Giuseppe Uva, 43 anni, la notte del 14 giugno 2008 viene fermato dai carabinieri in una strada di Varese, perché faceva chiasso e disturbava gli abitanti della zona. Portato in caserma, muore per un attacco di cuore, determinato anche da una patologia cardiaca di cui soffriva. Secondo la Procura generale, a ucciderlo sarebbe stata la “tempesta emotiva originata dal suo illegittimo trasferimento in caserma”. Quella notte, Giuseppe era in compagnia di Alberto Bigioggero, poi diventato testimone d’accusa: racconta che uno dei carabinieri, quando li vide, disse a Uva: “Proprio te cercavo, questa notte non te la faccio passare liscia”.
Doveva “dargli una lezione”, sostiene Bigioggero, perché Giuseppe si era vantato di avere avuto una relazione con la moglie del carabiniere. “Lo hanno picchiato ancor prima di caricarlo in macchina”, testimonia, “e poi l’ho sentito urlare in caserma”. È un testimone ritenuto però poco attendibile, perché afflitto da problemi psichiatrici, tossicodipendente e recentemente condannato, reo confesso, a 14 anni di carcere per aver ucciso il padre. I difensori degli imputati (tra cui Ignazio La Russa) hanno sostenuto che quella sera non ci fu alcuna “macelleria”: niente botte. Le accuse “sono state gonfiate”, secondo il difensore Duilio Mancini, “dall’effetto mediatico creato dalle ospitate televisive di Bigioggero, più volte chiamato a ripetere la sua versione in numerose trasmissioni televisive”.
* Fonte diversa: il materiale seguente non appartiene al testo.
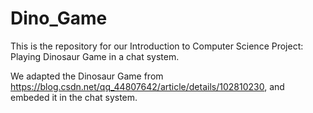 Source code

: # Dino_Game
This is the repository for our Introduction to Computer Science Project: Playing Dinosaur Game in a chat system.

We adapted the Dinosaur Game from https://blog.csdn.net/qq_44807642/article/details/102810230, and embeded it in the chat system.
Le indagini erano partite malissimo, con omissioni iniziali e ritardi tali da far guadagnare al procuratore di Varese, Agostino Abate, una sanzione della sezione disciplinare del Csm. Ora l’accusa nel processo d’appello, rappresentata dal sostituto procuratore generale Gaballo, aveva chiesto di condannare a 13 anni i due carabinieri e a 10 anni e mezzo i sei poliziotti. “Il trasferimento in caserma fu totalmente illegittimo”, aveva argomentato Gaballo. “Le lesioni riscontrate sul corpo di Uva, sulla sommità del cranio e alla base del naso, sono lievi e non idonee a provocarne la morte, ma hanno contribuito a scatenare quella tempesta emotiva che ha portato Uva alla morte”.
Ma hanno infine prevalso le tesi della difesa: “Non ci fu alcun arresto”, aveva sostenuto l’avvocato Mancini, “ma un semplice accompagnamento in caserma. Uva era pericoloso e, dopo le proteste dei cittadini, le forze dell’ordine hanno dovuto portarlo via”. Poi il suo cuore non ha retto e se n’è andato via per sempre.